I find that surprising, as it scored worse than gpt-oss in the NYT connections bench. My tests weren't exhaustive in any way though - maybe just luck.

[-]

zipzag@reddit

Large context probably is probably partly a result of quantization. I've seen his too with gpt 120b.

[-]

Chromix_@reddit

The quality or the VRAM requirement? Both models have an attention mechanism that requires way less (V)RAM with higher context sizes than most other model, like the normal Qwen3 models for example. This works independent of model quantization.

[-]

dumb_ledorre@reddit

???
Why do you compare a 4-bit version with a 8-bit version, and then complain that the 8-bit one is bigger ???

[-]

AskAmbitious5697@reddit

The point OP is making is that 60GB model is outperforming a 85GB model.

The fuck you so shocked about?

[-]

bfroemel@reddit (OP)

I am not complaining about Qwen3-Next - I am impressed by gpt-oss-120b :)

Ok, I could use a 4-bit quant of Qwen3-Next -- and that would be smaller than gpt-oss-120b. However for coding use cases a more aggressive quantization leads to even worse results. Also I wanted to stick to the originally released model versions as close as possible and gpt-oss-120b is imo superior in that regard.

[-]

audioen@reddit

A reasonable mid-tier choice is Q6_K. It is virtually undistinguishable from 8bit quantization, but still something like 25 % smaller. Comes within about 2 GB of gpt-oss-120b, so very comparable in terms of memory ask.

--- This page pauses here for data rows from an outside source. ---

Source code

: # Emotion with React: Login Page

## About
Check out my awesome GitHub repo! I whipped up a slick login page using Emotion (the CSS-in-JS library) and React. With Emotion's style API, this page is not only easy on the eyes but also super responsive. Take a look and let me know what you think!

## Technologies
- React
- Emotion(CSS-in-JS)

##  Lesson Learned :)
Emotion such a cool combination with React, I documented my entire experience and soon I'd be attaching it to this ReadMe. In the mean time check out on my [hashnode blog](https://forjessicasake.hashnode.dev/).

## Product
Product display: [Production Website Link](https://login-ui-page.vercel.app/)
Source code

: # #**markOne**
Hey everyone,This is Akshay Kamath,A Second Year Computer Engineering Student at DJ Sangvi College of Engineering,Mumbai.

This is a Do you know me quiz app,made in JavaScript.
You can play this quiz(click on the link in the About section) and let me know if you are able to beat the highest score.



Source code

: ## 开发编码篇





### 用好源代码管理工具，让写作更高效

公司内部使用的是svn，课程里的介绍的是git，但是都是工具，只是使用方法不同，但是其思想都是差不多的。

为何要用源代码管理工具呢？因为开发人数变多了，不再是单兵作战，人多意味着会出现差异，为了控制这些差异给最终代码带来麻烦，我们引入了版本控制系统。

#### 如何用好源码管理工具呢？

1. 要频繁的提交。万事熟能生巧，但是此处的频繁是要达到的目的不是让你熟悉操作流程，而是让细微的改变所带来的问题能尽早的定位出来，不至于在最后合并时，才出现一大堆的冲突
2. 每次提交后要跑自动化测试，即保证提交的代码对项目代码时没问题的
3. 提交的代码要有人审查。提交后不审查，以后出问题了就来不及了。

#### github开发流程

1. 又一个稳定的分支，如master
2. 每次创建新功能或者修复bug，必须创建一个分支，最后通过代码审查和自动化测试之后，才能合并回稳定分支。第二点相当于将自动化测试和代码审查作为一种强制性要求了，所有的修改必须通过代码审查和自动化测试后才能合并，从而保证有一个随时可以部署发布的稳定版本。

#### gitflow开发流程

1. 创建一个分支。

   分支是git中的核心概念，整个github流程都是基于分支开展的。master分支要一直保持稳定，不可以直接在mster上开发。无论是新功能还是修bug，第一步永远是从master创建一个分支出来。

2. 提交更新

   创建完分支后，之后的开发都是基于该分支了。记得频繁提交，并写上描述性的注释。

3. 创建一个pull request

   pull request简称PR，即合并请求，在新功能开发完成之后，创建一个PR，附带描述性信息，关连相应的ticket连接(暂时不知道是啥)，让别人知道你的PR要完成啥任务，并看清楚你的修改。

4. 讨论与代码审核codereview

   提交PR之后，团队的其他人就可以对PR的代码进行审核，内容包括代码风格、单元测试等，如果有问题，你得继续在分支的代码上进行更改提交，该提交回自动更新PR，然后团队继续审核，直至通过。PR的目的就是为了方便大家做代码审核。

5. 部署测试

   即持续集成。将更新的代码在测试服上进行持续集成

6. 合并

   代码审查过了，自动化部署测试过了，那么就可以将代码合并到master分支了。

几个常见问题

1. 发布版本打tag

gpt-oss-120b now has the "derestricted" version from ArliAI. I'm testing it and while I don't see refusals from the model in my normal use, I doubt I see any refusals whatsoever after this. It always complies and uses its terse, tl;dr focused writing style that I quite like as I can just interrupt the response early most of the time.

[-]

twack3r@reddit

+1 on the derestricted models. Will have to give GPTOSS120B derestricted a whirl, GLM4.5Air already had me pretty speechless. Not just because of less refusals but it ‚feels‘ different. Way less inference effort spent on compliance checks, may more inference available for the actual query.

[-]

WhaleFactory@reddit

I love Qwen models and use them extensively, but gpt-oss-120b is the clear winner in my experience.

[-]

zipzag@reddit

Qwen3-vl is well differentiated and very useful. But I find Qwen3 generally dumber at similar size compared to gpt-oss.

Of course it all depends on the task. I do like the many flavors and sizes Qwen offers. If OpenAI doesn't update gpt-oss next year I'm sure Qwen4 can beat it.

[-]

MarkoMarjamaa@reddit

gpt-oss-120b is a good model...
https://artificialanalysis.ai/models/comparisons/qwen3-next-80b-a3b-reasoning-vs-gpt-oss-120b#intelligence

[-]

AppearanceHeavy6724@reddit

Artificial Analysis is meaningless benchmark.